Low and Lower-Middle Income Countries – Impact of ecology and climate transition on project preparation : financing, capacity building, technical standards

This webinar was organized by Taskforce 1.3, which deals with the good preparation of road projects in Low and Lower-Middle Income Countries (LMICs).

The objective of the webinar was to present the work of TF 1.3, and to analyze the possible impact on road projects of the commitment by Development Banks to align their investments to the Paris Agreement as of 2023.

Michel Démarre, Chair of TF 1.3, presented the main conclusions of TF 1.1 on good preparation of road projects : topics were identified that are considered of utmost importance to achieve this goal, namely stakeholders management, risk management and communication management. However, due to the lack of participants from LMICs in TF 1.1, it was decided to extend the reflection specifically to LMICs through a new taskforce, TF 1.3. Some LMIC-specific topics were identified, such as the financing of preliminary studies, the retention of competent managers in road and transport administrations and the availability of national technical standards and guides. Moreover, aligning road investments to the Paris Agreement will probably add complexity and require additional financing for project preparation.

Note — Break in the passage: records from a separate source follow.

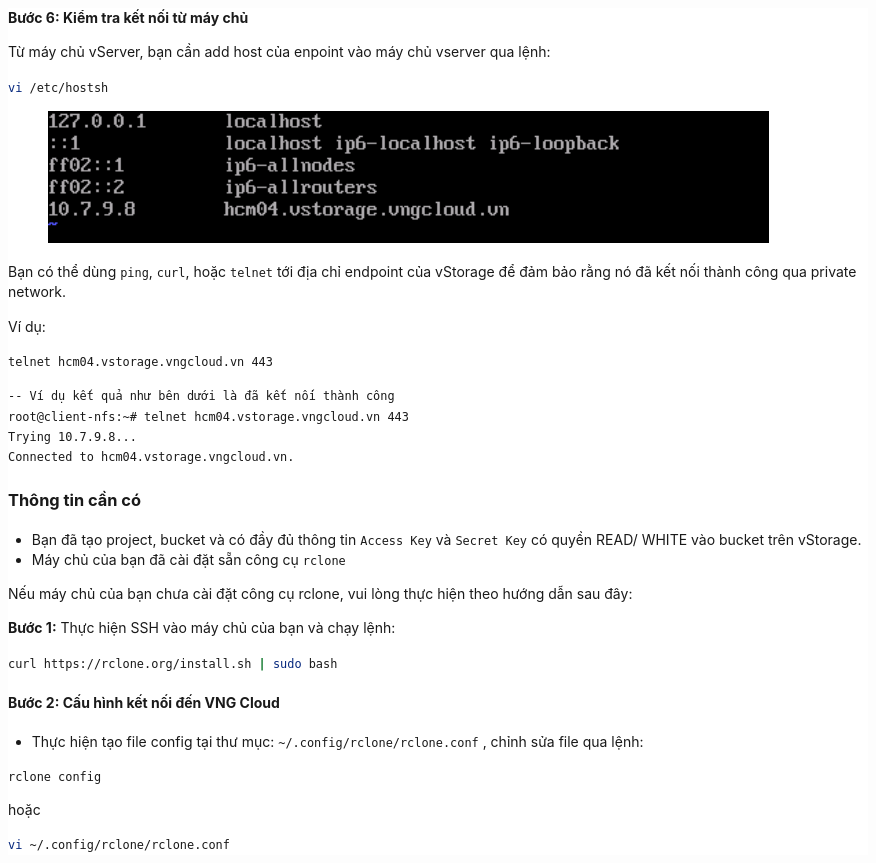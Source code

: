**Bước 6: Kiểm tra kết nối từ máy chủ**

Từ máy chủ vServer, bạn cần add host của enpoint vào máy chủ vserver qua lệnh:&#x20;

```bash
vi /etc/hostsh
```

<figure><img src="../../../.gitbook/assets/image (1067).png" alt=""><figcaption></figcaption></figure>

Bạn có thể dùng `ping`, `curl`, hoặc `telnet` tới địa chỉ endpoint của vStorage để đảm bảo rằng nó đã kết nối thành công qua private network.

Ví dụ:

```bash
telnet hcm04.vstorage.vngcloud.vn 443
```

```bash
-- Ví dụ kết quả như bên dưới là đã kết nối thành công
root@client-nfs:~# telnet hcm04.vstorage.vngcloud.vn 443
Trying 10.7.9.8...
Connected to hcm04.vstorage.vngcloud.vn.
```

### Thông tin cần có

* Bạn đã tạo project, bucket và có đầy đủ thông tin `Access Key` và `Secret Key` có quyền READ/ WHITE vào bucket trên vStorage.&#x20;
* Máy chủ của bạn đã cài đặt sẵn công cụ `rclone`&#x20;

Nếu máy chủ của bạn chưa cài đặt công cụ rclone, vui lòng thực hiện theo hướng dẫn sau đây:&#x20;

**Bước 1:** Thực hiện SSH vào máy chủ của bạn và chạy lệnh:

```bash
curl https://rclone.org/install.sh | sudo bash
```

#### Bước 2: Cấu hình kết nối đến VNG Cloud

* Thực hiện tạo file config tại thư mục: `~/.config/rclone/rclone.conf` , chỉnh sửa file qua lệnh:

```bash
rclone config 
```

hoặc&#x20;

```bash
vi ~/.config/rclone/rclone.conf
```
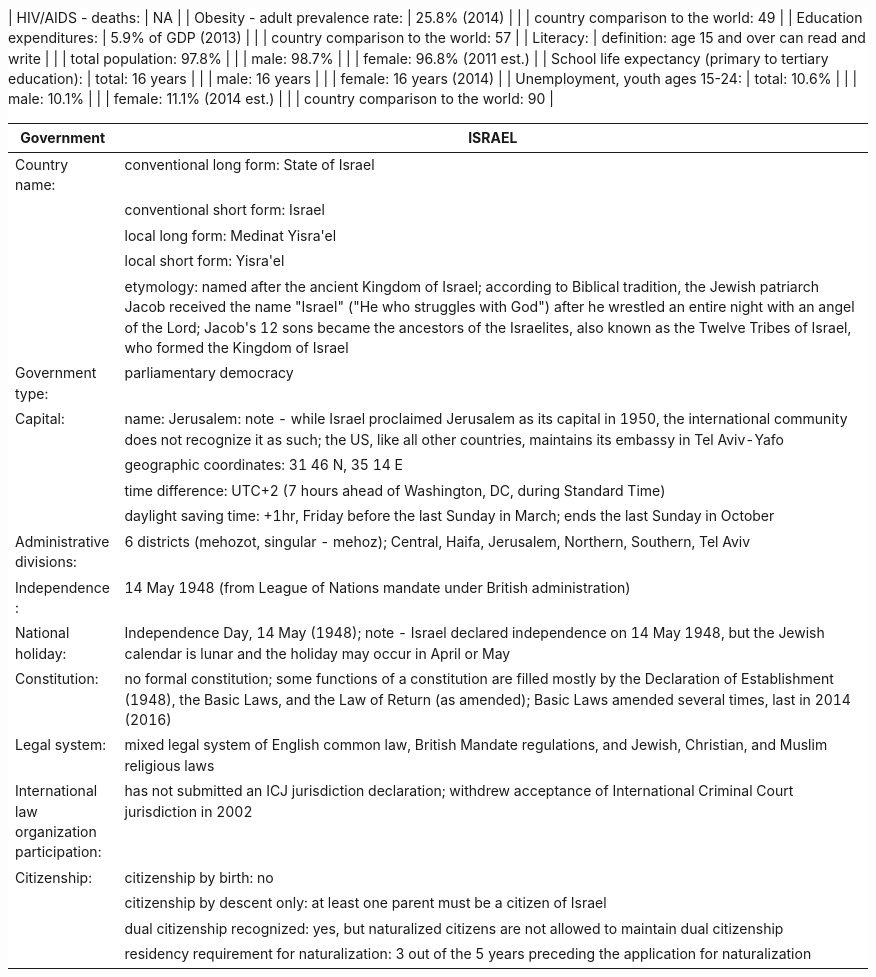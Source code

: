 | HIV/AIDS - deaths: | NA |
| Obesity - adult prevalence rate: | 25.8% (2014) |
| | country comparison to the world: 49 |
| Education expenditures: | 5.9% of GDP (2013) |
| | country comparison to the world: 57 |
| Literacy: | definition: age 15 and over can read and write |
| | total population: 97.8% |
| | male: 98.7% |
| | female: 96.8% (2011 est.) |
| School life expectancy (primary to tertiary education): | total: 16 years |
| | male: 16 years |
| | female: 16 years (2014) |
| Unemployment, youth ages 15-24: | total: 10.6% |
| | male: 10.1% |
| | female: 11.1% (2014 est.) |
| | country comparison to the world: 90 |

| Government | ISRAEL |
| --- | --- |
| Country name: | conventional long form: State of Israel |
| | conventional short form: Israel |
| | local long form: Medinat Yisra'el |
| | local short form: Yisra'el |
| | etymology: named after the ancient Kingdom of Israel; according to Biblical tradition, the Jewish patriarch Jacob received the name "Israel" ("He who struggles with God") after he wrestled an entire night with an angel of the Lord; Jacob's 12 sons became the ancestors of the Israelites, also known as the Twelve Tribes of Israel, who formed the Kingdom of Israel |
| Government type: | parliamentary democracy |
| Capital: | name: Jerusalem: note - while Israel proclaimed Jerusalem as its capital in 1950, the international community does not recognize it as such; the US, like all other countries, maintains its embassy in Tel Aviv-Yafo |
| | geographic coordinates: 31 46 N, 35 14 E |
| | time difference: UTC+2 (7 hours ahead of Washington, DC, during Standard Time) |
| | daylight saving time: +1hr, Friday before the last Sunday in March; ends the last Sunday in October |
| Administrative divisions: | 6 districts (mehozot, singular - mehoz); Central, Haifa, Jerusalem, Northern, Southern, Tel Aviv |
| Independence: | 14 May 1948 (from League of Nations mandate under British administration) |
| National holiday: | Independence Day, 14 May (1948); note - Israel declared independence on 14 May 1948, but the Jewish calendar is lunar and the holiday may occur in April or May |
| Constitution: | no formal constitution; some functions of a constitution are filled mostly by the Declaration of Establishment (1948), the Basic Laws, and the Law of Return (as amended); Basic Laws amended several times, last in 2014 (2016) |
| Legal system: | mixed legal system of English common law, British Mandate regulations, and Jewish, Christian, and Muslim religious laws |
| International law organization participation: | has not submitted an ICJ jurisdiction declaration; withdrew acceptance of International Criminal Court jurisdiction in 2002 |
| Citizenship: | citizenship by birth: no |
| | citizenship by descent only: at least one parent must be a citizen of Israel |
| | dual citizenship recognized: yes, but naturalized citizens are not allowed to maintain dual citizenship |
| | residency requirement for naturalization: 3 out of the 5 years preceding the application for naturalization |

Professor Lavagnon Ika, from University of Ottawa, made a presentation titled “To Avoid a Road to Nowhere in Africa, Think Context in Your Project Preparation”. While it is sometimes estimated that 50% of projects fail in Africa, it also means that 50% succeed. Professor Ika presented some examples of failures, the origin of which can be traced to the context of the project. Context is defined as “the formal and informal setting in which a situation occurs, which includes its economic, political, legal, geographical, historical, socio-cultural, environmental, institutional or managerial circumstances and/or the continual unfolding interaction between the situation and the setting”. This last point is often overlooked: contextual elements are dynamic; the project interacts with them and can change them in unexpected ways. Therefore, the keys for a project to succeed are high levels of multi-stakeholders commitment, collaboration, alignment, and adaptation: dealing with complexity and uncertainty requires to consider this time dimension, which may lead e.g., to reassess the value of the project for stakeholders not only during project preparation, but also during implementation.

Jean-François Marteau, Manager of the Global Practice Transport for West Africa (World Bank), commented on the possible impact of Paris Agreement on Bank-financed road projects.

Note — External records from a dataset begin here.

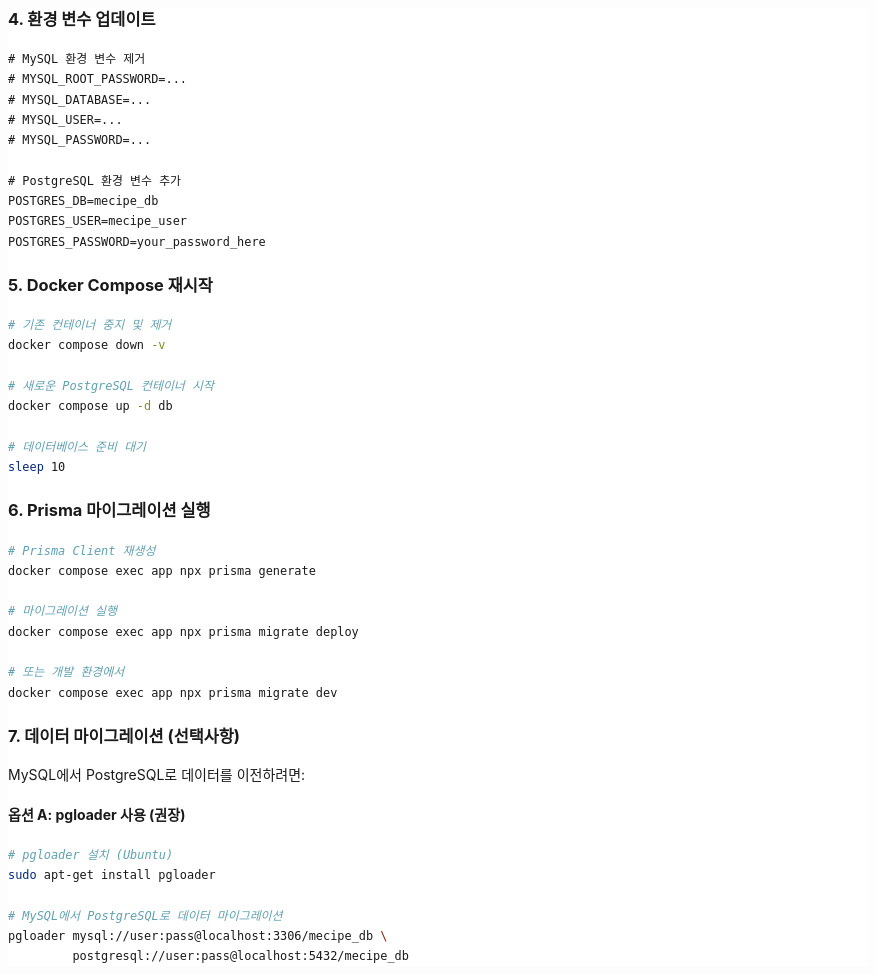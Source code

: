 ### 4. 환경 변수 업데이트

```env
# MySQL 환경 변수 제거
# MYSQL_ROOT_PASSWORD=...
# MYSQL_DATABASE=...
# MYSQL_USER=...
# MYSQL_PASSWORD=...

# PostgreSQL 환경 변수 추가
POSTGRES_DB=mecipe_db
POSTGRES_USER=mecipe_user
POSTGRES_PASSWORD=your_password_here
```

### 5. Docker Compose 재시작

```bash
# 기존 컨테이너 중지 및 제거
docker compose down -v

# 새로운 PostgreSQL 컨테이너 시작
docker compose up -d db

# 데이터베이스 준비 대기
sleep 10
```

### 6. Prisma 마이그레이션 실행

```bash
# Prisma Client 재생성
docker compose exec app npx prisma generate

# 마이그레이션 실행
docker compose exec app npx prisma migrate deploy

# 또는 개발 환경에서
docker compose exec app npx prisma migrate dev
```

### 7. 데이터 마이그레이션 (선택사항)

MySQL에서 PostgreSQL로 데이터를 이전하려면:

#### 옵션 A: pgloader 사용 (권장)

```bash
# pgloader 설치 (Ubuntu)
sudo apt-get install pgloader

# MySQL에서 PostgreSQL로 데이터 마이그레이션
pgloader mysql://user:pass@localhost:3306/mecipe_db \
         postgresql://user:pass@localhost:5432/mecipe_db
```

The World Bank portfolio still consists for more than 50% of road projects, even though the road sector has been under stress for some time, due to gender-based violence on some projects, and also to the climate agenda.

An in-depth analysis has shown however the important role that the road sector plays in minimizing the consequences of climate events. Therefore, the focus is now on resilient infrastructure, since disruptions caused by natural hazards, as well as poor maintenance and mismanagement of infrastructure, cost on households and firms about 20 times more than direct costs to the infrastructure.

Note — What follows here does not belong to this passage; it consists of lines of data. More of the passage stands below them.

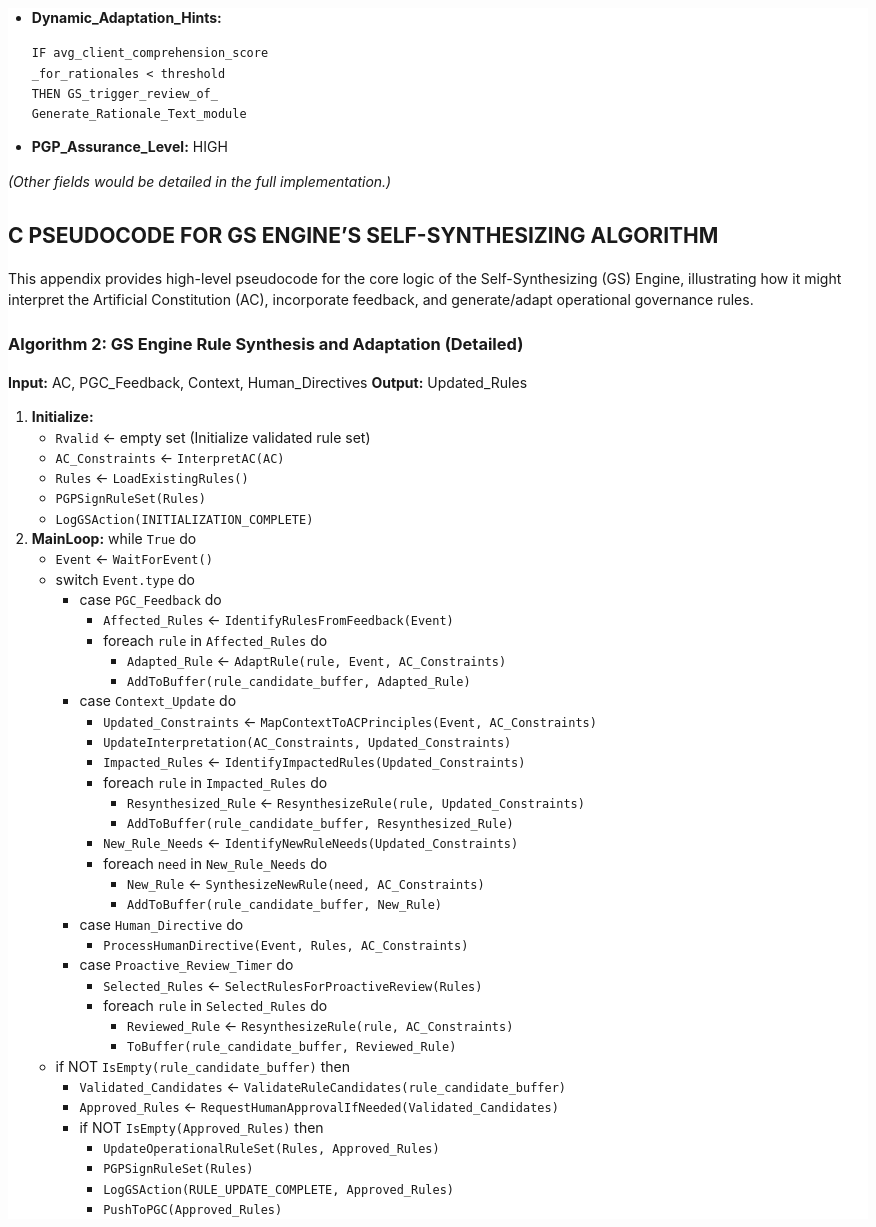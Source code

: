 *   **Dynamic_Adaptation_Hints:**

    ```
    IF avg_client_comprehension_score
    _for_rationales < threshold
    THEN GS_trigger_review_of_
    Generate_Rationale_Text_module
    ```

*   **PGP_Assurance_Level:** HIGH

*(Other fields would be detailed in the full implementation.)*

## C PSEUDOCODE FOR GS ENGINE’S SELF-SYNTHESIZING ALGORITHM

This appendix provides high-level pseudocode for the core logic of the Self-Synthesizing (GS) Engine, illustrating how it might interpret the Artificial Constitution (AC), incorporate feedback, and generate/adapt operational governance rules.

### Algorithm 2: GS Engine Rule Synthesis and Adaptation (Detailed)

**Input:** AC, PGC_Feedback, Context, Human_Directives
**Output:** Updated_Rules

1.  **Initialize:**
    *   `Rvalid` ← empty set (Initialize validated rule set)
    *   `AC_Constraints` ← `InterpretAC(AC)`
    *   `Rules` ← `LoadExistingRules()`
    *   `PGPSignRuleSet(Rules)`
    *   `LogGSAction(INITIALIZATION_COMPLETE)`
2.  **MainLoop:** while `True` do
    *   `Event` ← `WaitForEvent()`
    *   switch `Event.type` do
        *   case `PGC_Feedback` do
            *   `Affected_Rules` ← `IdentifyRulesFromFeedback(Event)`
            *   foreach `rule` in `Affected_Rules` do
                *   `Adapted_Rule` ← `AdaptRule(rule, Event, AC_Constraints)`
                *   `AddToBuffer(rule_candidate_buffer, Adapted_Rule)`
        *   case `Context_Update` do
            *   `Updated_Constraints` ← `MapContextToACPrinciples(Event, AC_Constraints)`
            *   `UpdateInterpretation(AC_Constraints, Updated_Constraints)`
            *   `Impacted_Rules` ← `IdentifyImpactedRules(Updated_Constraints)`
            *   foreach `rule` in `Impacted_Rules` do
                *   `Resynthesized_Rule` ← `ResynthesizeRule(rule, Updated_Constraints)`
                *   `AddToBuffer(rule_candidate_buffer, Resynthesized_Rule)`
            *   `New_Rule_Needs` ← `IdentifyNewRuleNeeds(Updated_Constraints)`
            *   foreach `need` in `New_Rule_Needs` do
                *   `New_Rule` ← `SynthesizeNewRule(need, AC_Constraints)`
                *   `AddToBuffer(rule_candidate_buffer, New_Rule)`
        *   case `Human_Directive` do
            *   `ProcessHumanDirective(Event, Rules, AC_Constraints)`
        *   case `Proactive_Review_Timer` do
            *   `Selected_Rules` ← `SelectRulesForProactiveReview(Rules)`
            *   foreach `rule` in `Selected_Rules` do
                *   `Reviewed_Rule` ← `ResynthesizeRule(rule, AC_Constraints)`
                *   `ToBuffer(rule_candidate_buffer, Reviewed_Rule)`
    *   if NOT `IsEmpty(rule_candidate_buffer)` then
        *   `Validated_Candidates` ← `ValidateRuleCandidates(rule_candidate_buffer)`
        *   `Approved_Rules` ← `RequestHumanApprovalIfNeeded(Validated_Candidates)`
        *   if NOT `IsEmpty(Approved_Rules)` then
            *   `UpdateOperationalRuleSet(Rules, Approved_Rules)`
            *   `PGPSignRuleSet(Rules)`
            *   `LogGSAction(RULE_UPDATE_COMPLETE, Approved_Rules)`
            *   `PushToPGC(Approved_Rules)`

Vulnerability assessments of road networks are carried out and shared with other Development Banks, aiming at defining priority roads and providing some degree of network redundancy, with maintenance still being considered as critical. This new focus on resilience will impact both project design and general road policies (e.g., road design standards, asset management and of course maintenance policy).

The analysis has also shown that progress can be made both at system planning level and on institutional capacity.

Projects have been scrutinized for the last six years on:

  • Greenhouse gas (GHG) accounting
  • Economic appraisal taking into account a shadow price of carbon
  • Climate and disaster risk screening
  • Quantification of climate co-benefits, which have significantly increased during that period
  • Implementation of a set of relevant climate indicators.

Regarding the alignment on the Paris Agreement, the Bank will check that projects are in line with the country’s pathway towards low GHG emissions. Some projects will be considered as universally aligned (e.g., rehabilitation of existing roads; connectivity of rural roads; improvement of resilience and/or safety); others (e.g., significant road capacity expansion) will be checked against the Paris Agreement. A balanced approach will be sought between the need for development and climate considerations. A methodology is currently being developed to this end; corresponding guidelines should be available next year.

Additional financing will also be sought for since more resources will be needed for preparation work.

Some takeaways from the Q&A session:

  • Both road safety and resilience will be considered in project approval
  • Similar to safety design audits, resilience design audits could be introduced in the future
  • HDM IV will be updated to incorporate safety and resilience
  • There is an increased sensitivity in LMICs to the risks associated with road cuts.